I was living with people from different countries. No matter how fancy it sounds, four girls in one house isn’t really a house at peace. If it wasn’t for our lovely landlady, we would be pulling each other’s hair. (No not literally, just have silent wars maybe?) We had our ups and downs but these strangers became my family. Our landlady was our fairy godmother who made us cupcakes and vanilla slice. 

Food was not much of a problem for me since I loved cooking. For emergencies, I carried my stach of Maggi Masala everywhere. Later did I realise, Maggi masala WAS the problem. I was missing out on such amazing food and zests my taste buds were not even aware of. I literally had to graduate from calling everything bland (and adding red chilli on top of it) to accepting different cuisine for my housemate to take me for Yum Cha. I have tried Beef, Pork, Chicken feet and seafood that I can’t even recall. I love Malaysian and Mexican food. I consume Indian food just once a week. Yes, I said it. 

You know the only problem there is? Doing the dishes. No wonder that’s the reason all couples fight. I used to hate doing the dishes and I still do. Sundays are only reserved for cleaning the house and doing the laundry. But then, that’s how we grew up. Our parents put us in such comfortable cocoon that doing all the chores for the first time gives all of us a reality check. 

On top of all this, I paid the bills and I paid them by myself. I was working and studying and meeting new people. I met strangers I befriended. Strangers who became my family and when it is time to go back home to see everyone, I am struggling with goodbyes.
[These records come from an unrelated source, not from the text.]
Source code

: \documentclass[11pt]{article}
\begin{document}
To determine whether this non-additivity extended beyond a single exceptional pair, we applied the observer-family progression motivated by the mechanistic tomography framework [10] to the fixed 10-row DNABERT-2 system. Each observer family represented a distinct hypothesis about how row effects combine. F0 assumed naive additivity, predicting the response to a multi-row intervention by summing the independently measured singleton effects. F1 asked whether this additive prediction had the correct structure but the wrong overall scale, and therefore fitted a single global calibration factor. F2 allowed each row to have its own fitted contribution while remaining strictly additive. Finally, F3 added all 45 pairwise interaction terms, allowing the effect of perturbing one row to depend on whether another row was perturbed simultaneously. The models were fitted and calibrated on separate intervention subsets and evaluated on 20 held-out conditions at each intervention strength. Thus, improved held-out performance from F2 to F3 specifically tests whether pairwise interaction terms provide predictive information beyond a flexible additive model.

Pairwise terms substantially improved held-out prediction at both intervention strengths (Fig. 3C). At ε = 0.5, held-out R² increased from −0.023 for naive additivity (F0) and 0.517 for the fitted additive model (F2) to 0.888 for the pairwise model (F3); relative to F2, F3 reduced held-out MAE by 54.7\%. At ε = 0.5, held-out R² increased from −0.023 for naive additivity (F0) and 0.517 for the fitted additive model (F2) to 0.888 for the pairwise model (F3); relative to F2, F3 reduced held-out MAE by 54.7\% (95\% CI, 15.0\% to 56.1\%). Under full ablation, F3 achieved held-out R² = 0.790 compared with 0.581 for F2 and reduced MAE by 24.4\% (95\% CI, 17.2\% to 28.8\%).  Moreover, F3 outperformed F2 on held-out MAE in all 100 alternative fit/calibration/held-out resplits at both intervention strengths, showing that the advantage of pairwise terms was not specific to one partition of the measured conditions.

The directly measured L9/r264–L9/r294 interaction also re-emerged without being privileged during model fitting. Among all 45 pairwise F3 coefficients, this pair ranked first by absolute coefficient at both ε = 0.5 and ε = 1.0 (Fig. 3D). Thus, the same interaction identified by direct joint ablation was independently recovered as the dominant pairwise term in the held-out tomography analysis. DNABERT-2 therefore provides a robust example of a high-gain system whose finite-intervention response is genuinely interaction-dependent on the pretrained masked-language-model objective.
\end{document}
I found my new home here with these lovely people. Even though I am so excited to see my family, I am not ready to leave Australia for six weeks. 

Six weeks is a very long time to stay away and I had no clue I would say this but suddenly, this home seems closer than India. These people seem dearer. More importantly, I am going to miss the feeling of being a grownup, of irresponsibly taking all responsibilities and breezing in the independence. 

Maybe the moment I go back to India, I might still be the 21 year old who left home; not the almost 22 year old who saw so much more of life in a span of ten months.